**The problem:**
Retype exactly the lines below, beginning with the first and ending with the line where "WIA をサポートするユーザー エージェントを定義します。" appears.

**Exercise material:**
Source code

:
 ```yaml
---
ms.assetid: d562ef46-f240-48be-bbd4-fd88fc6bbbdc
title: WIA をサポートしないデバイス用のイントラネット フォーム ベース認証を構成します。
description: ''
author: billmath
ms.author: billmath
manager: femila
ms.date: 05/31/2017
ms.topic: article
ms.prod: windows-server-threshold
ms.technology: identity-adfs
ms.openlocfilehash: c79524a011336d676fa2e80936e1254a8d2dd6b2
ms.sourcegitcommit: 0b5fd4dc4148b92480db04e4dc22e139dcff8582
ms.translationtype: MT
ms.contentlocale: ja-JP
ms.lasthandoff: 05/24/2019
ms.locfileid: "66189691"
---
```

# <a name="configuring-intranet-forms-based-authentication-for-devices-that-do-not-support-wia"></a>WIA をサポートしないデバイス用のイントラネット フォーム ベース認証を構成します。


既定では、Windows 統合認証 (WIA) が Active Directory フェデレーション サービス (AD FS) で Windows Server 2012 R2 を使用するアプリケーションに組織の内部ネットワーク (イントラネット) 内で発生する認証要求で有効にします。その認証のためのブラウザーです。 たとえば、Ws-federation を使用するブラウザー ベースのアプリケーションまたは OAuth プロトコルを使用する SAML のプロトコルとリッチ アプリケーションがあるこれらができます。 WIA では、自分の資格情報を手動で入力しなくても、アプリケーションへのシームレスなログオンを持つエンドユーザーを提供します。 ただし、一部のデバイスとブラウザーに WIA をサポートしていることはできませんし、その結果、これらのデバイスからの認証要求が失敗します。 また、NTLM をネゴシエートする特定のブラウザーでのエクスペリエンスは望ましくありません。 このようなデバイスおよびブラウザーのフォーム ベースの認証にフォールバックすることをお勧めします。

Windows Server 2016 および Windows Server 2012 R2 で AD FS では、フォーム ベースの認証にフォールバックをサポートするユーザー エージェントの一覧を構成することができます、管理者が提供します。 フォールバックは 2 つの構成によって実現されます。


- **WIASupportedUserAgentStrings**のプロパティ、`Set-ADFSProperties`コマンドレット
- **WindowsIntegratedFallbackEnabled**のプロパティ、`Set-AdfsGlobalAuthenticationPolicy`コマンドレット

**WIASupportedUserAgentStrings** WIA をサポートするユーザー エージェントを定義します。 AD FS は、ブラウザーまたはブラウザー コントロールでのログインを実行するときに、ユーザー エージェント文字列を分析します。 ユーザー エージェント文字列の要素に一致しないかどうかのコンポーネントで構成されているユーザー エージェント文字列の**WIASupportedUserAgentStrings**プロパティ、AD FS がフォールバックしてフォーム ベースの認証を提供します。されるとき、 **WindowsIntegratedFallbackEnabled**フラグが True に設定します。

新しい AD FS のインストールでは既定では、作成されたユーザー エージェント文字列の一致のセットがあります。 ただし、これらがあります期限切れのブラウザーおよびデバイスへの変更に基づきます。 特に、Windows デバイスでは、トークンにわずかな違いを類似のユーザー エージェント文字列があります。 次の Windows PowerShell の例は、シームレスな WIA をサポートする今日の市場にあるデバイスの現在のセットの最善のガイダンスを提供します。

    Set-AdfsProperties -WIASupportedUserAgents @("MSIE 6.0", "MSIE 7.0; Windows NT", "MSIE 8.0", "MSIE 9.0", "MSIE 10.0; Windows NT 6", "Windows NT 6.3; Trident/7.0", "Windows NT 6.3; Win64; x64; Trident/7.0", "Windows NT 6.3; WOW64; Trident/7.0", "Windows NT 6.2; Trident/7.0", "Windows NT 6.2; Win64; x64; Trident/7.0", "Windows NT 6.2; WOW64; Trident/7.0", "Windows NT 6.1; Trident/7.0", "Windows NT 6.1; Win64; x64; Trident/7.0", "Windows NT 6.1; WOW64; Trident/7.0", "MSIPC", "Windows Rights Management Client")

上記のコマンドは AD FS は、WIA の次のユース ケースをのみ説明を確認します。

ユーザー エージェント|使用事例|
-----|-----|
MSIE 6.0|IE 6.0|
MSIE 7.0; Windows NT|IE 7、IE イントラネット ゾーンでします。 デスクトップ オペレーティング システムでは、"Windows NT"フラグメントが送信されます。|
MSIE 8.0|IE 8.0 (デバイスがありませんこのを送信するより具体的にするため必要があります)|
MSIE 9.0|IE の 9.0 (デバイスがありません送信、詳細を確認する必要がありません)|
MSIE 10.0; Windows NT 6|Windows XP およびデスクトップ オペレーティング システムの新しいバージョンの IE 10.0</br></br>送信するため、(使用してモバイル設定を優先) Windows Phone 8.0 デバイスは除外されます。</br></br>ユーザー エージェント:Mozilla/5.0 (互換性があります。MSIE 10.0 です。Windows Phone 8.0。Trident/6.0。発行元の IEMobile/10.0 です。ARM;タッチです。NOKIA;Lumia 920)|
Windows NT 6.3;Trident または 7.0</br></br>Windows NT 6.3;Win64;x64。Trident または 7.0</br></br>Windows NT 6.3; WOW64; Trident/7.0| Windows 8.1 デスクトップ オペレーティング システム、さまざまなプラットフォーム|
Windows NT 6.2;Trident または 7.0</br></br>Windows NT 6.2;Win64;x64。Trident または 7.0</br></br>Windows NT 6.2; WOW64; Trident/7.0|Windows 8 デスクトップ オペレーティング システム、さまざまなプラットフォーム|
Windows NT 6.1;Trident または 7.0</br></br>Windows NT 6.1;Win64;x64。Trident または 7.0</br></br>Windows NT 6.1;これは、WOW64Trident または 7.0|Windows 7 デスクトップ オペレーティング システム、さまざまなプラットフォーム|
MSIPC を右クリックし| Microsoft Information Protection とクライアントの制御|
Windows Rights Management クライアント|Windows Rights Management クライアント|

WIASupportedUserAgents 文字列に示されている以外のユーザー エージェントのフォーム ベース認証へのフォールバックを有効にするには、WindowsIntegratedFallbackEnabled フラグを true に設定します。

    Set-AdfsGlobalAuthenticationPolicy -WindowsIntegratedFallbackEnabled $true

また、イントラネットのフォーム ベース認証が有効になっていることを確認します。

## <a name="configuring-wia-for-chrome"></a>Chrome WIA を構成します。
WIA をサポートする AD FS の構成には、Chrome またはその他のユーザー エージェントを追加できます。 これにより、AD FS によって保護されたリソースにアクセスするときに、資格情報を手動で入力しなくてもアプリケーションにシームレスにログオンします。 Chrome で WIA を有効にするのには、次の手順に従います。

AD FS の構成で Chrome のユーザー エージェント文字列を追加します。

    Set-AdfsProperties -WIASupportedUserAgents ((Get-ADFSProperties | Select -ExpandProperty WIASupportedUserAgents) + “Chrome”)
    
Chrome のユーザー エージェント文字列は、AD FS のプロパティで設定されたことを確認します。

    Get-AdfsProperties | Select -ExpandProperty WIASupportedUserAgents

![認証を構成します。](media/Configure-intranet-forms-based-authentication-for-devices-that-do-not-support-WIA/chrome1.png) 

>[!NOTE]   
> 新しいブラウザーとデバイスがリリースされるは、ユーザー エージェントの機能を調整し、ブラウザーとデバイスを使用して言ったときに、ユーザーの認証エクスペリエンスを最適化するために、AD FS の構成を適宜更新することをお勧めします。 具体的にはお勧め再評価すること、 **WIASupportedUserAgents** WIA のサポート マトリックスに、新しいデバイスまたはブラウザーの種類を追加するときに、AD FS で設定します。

**Solution to the exercise:**
Source code

:
 ```yaml
---
ms.assetid: d562ef46-f240-48be-bbd4-fd88fc6bbbdc
title: WIA をサポートしないデバイス用のイントラネット フォーム ベース認証を構成します。
description: ''
author: billmath
ms.author: billmath
manager: femila
ms.date: 05/31/2017
ms.topic: article
ms.prod: windows-server-threshold
ms.technology: identity-adfs
ms.openlocfilehash: c79524a011336d676fa2e80936e1254a8d2dd6b2
ms.sourcegitcommit: 0b5fd4dc4148b92480db04e4dc22e139dcff8582
ms.translationtype: MT
ms.contentlocale: ja-JP
ms.lasthandoff: 05/24/2019
ms.locfileid: "66189691"
---
```

# <a name="configuring-intranet-forms-based-authentication-for-devices-that-do-not-support-wia"></a>WIA をサポートしないデバイス用のイントラネット フォーム ベース認証を構成します。


既定では、Windows 統合認証 (WIA) が Active Directory フェデレーション サービス (AD FS) で Windows Server 2012 R2 を使用するアプリケーションに組織の内部ネットワーク (イントラネット) 内で発生する認証要求で有効にします。その認証のためのブラウザーです。 たとえば、Ws-federation を使用するブラウザー ベースのアプリケーションまたは OAuth プロトコルを使用する SAML のプロトコルとリッチ アプリケーションがあるこれらができます。 WIA では、自分の資格情報を手動で入力しなくても、アプリケーションへのシームレスなログオンを持つエンドユーザーを提供します。 ただし、一部のデバイスとブラウザーに WIA をサポートしていることはできませんし、その結果、これらのデバイスからの認証要求が失敗します。 また、NTLM をネゴシエートする特定のブラウザーでのエクスペリエンスは望ましくありません。 このようなデバイスおよびブラウザーのフォーム ベースの認証にフォールバックすることをお勧めします。

Windows Server 2016 および Windows Server 2012 R2 で AD FS では、フォーム ベースの認証にフォールバックをサポートするユーザー エージェントの一覧を構成することができます、管理者が提供します。 フォールバックは 2 つの構成によって実現されます。


- **WIASupportedUserAgentStrings**のプロパティ、`Set-ADFSProperties`コマンドレット
- **WindowsIntegratedFallbackEnabled**のプロパティ、`Set-AdfsGlobalAuthenticationPolicy`コマンドレット

**WIASupportedUserAgentStrings** WIA をサポートするユーザー エージェントを定義します。 AD FS は、ブラウザーまたはブラウザー コントロールでのログインを実行するときに、ユーザー エージェント文字列を分析します。 ユーザー エージェント文字列の要素に一致しないかどうかのコンポーネントで構成されているユーザー エージェント文字列の**WIASupportedUserAgentStrings**プロパティ、AD FS がフォールバックしてフォーム ベースの認証を提供します。されるとき、 **WindowsIntegratedFallbackEnabled**フラグが True に設定します。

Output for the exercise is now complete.